Pipeline for the data mining of microarray gene expression. (A) Searching for suitable microarray datasets to be analyzed using web-based tools or command line scripts. Different genes identified by microarray analysis are represented by different colors. (B) Pre-processing of datasets via normalization, quality control, and feature selection. (C) Statistical tests to obtain DEGs with corresponding P-values (significance) and LogFC (fold-change). Downregulated genes are illustrated in red and upregulated genes are illustrated in purple. (D) Enrichment analysis and visualization using pathway analysis, gene set enrichment analysis (GSEA), and network analysis to provide a biological interpretation of the DEGs. Different pathways or functional annotations of the DEGs are illustrated by different colors. The figure was created using BioRender.

After obtaining the DEGs, there are multiple web-based and application-based programs that are available to elucidate the functional annotations of the DEGs and to provide insight into their role in disease mechanisms (Figure 2D). Tools aimed at conducting pathways analysis and identifying functionally enriched biological processes include the Database for Annotation, Visualization, and Integrated Discovery (DAVID) [86], Ingenuity Pathway Analysis (IPA) [87], Gene Set Enrichment Analysis (GSEA) [88], Centrality-based Pathway enrichment (CePa) [89], Signaling Pathway Impact Analysis (SPIA) [90], FunRich [91], and ExpressAnalyst [92]. Such tools are used to identify specific genes that are involved in biological processes that may pertain to disease pathogenesis, and to investigate how those biological processes are dysregulated under disease conditions compared with control conditions. Although the isolated DEGs are the inputs for most analysis tools, it is important to note that GSEA not only takes into account the DEGs and their expression values, but all transcriptomic expression values from each sample, for every gene in the raw data. Using an entire gene set, as opposed to specifically isolated DEGs, enables a more holistic analysis of the dysregulation of genes in diseased states. Programs and tools aimed at providing information on network visualization and specific protein–protein interactions include STRING [93], Cytoscape [94], and NetworkAnalyst [95]. These programs not only enable the isolation of nodes involved in functionally enriched biological pathways, but they also allow the identification of hub genes and assess the extent to which interactions and connectivity occur.

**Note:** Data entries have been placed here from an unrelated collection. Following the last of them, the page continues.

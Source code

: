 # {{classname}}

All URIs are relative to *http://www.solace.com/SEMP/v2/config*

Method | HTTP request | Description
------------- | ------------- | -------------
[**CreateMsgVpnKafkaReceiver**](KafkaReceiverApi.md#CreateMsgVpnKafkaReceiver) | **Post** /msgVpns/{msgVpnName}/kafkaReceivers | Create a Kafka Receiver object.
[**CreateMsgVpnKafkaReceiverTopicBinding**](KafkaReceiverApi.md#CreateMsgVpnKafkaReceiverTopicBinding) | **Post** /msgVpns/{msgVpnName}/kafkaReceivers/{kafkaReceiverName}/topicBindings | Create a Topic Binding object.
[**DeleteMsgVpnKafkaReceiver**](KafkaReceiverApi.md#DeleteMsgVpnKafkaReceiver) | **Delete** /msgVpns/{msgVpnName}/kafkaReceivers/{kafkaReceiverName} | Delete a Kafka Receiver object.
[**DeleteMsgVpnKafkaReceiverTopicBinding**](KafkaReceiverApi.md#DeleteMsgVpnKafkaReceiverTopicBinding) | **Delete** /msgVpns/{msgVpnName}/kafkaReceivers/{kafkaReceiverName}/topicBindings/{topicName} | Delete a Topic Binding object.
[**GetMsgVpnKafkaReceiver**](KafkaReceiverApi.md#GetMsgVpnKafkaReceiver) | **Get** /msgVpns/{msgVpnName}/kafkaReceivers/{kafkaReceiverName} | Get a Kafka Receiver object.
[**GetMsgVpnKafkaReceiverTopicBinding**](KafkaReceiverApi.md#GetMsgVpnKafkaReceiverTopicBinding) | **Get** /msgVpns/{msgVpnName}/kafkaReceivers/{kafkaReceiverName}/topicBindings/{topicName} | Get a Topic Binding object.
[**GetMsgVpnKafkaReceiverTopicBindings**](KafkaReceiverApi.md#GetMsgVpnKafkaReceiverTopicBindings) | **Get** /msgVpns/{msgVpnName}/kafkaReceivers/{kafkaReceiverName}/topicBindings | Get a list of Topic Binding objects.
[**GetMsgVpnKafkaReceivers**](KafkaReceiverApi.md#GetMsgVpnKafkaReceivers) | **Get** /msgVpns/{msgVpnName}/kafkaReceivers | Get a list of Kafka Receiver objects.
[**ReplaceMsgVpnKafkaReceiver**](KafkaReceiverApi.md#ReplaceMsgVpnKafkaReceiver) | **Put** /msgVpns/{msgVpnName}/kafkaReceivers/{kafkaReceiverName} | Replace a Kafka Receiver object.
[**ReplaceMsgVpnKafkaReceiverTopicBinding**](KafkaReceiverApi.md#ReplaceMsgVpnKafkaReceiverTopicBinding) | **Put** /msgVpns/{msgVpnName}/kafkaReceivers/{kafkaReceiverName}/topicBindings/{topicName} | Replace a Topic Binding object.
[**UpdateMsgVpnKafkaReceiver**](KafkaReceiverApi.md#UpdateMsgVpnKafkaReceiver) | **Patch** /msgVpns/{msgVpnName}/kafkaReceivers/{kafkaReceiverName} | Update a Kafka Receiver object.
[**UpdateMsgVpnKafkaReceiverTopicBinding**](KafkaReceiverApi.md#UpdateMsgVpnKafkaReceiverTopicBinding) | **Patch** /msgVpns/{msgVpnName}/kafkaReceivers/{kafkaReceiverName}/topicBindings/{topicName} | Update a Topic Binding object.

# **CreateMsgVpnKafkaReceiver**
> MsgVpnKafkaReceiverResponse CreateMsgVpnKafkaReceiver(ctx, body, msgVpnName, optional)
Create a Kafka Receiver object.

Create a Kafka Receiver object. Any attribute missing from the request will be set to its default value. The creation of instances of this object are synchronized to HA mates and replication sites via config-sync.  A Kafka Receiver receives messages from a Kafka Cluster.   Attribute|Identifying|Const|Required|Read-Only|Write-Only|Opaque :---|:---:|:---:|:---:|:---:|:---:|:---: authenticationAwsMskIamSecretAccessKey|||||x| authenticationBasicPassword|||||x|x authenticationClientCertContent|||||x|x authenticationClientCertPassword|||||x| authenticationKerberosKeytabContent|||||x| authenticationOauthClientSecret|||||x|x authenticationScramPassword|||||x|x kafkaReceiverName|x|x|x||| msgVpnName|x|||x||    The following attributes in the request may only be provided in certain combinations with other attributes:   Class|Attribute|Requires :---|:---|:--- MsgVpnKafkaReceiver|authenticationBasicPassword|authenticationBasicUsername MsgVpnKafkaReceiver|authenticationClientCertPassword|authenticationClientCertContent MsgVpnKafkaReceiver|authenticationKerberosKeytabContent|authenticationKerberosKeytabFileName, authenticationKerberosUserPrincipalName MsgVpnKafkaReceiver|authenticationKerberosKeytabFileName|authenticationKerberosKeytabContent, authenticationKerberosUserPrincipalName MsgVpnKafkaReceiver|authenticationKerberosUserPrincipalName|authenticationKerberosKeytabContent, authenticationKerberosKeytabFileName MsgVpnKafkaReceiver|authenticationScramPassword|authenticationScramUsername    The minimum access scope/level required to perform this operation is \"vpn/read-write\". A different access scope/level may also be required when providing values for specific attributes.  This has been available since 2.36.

3.2. Microarray Analysis of Coding RNA (mRNA)

Microarray analysis has been used to assemble data that are representative of the mRNA expression levels of tens of thousands of genes in different neurodegenerative diseases. It can also identify DEGs in these disease states, which can be further explored to establish therapeutics or biomarkers. Here, we summarize results from data mining studies to elucidate the changes in gene expression in various sample types under different neurological conditions (Table 1).

Table 1.

Summary of upregulated and downregulated genes identified from a microarray analysis of mRNA obtained from brain tissues and blood samples in AD and PD, as well as from CSF in MS. Arrows represent the direction of changes of the gene levels.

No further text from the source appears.